● ASSIGNMENT: Please go through the records below and return every line holding the word "String".
**********
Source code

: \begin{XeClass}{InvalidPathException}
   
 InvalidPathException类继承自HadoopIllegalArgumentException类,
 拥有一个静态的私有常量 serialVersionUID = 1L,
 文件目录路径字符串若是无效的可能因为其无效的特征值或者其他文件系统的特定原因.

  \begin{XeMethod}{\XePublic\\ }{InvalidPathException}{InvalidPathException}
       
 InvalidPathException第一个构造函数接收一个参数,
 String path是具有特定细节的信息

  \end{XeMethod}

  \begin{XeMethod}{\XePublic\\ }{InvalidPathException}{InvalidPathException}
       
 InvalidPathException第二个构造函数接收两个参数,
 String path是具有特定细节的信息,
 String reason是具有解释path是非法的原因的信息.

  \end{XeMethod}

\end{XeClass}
**********
● TASK SOLUTION:
 String path是具有特定细节的信息
 String path是具有特定细节的信息,
 String reason是具有解释path是非法的原因的信息.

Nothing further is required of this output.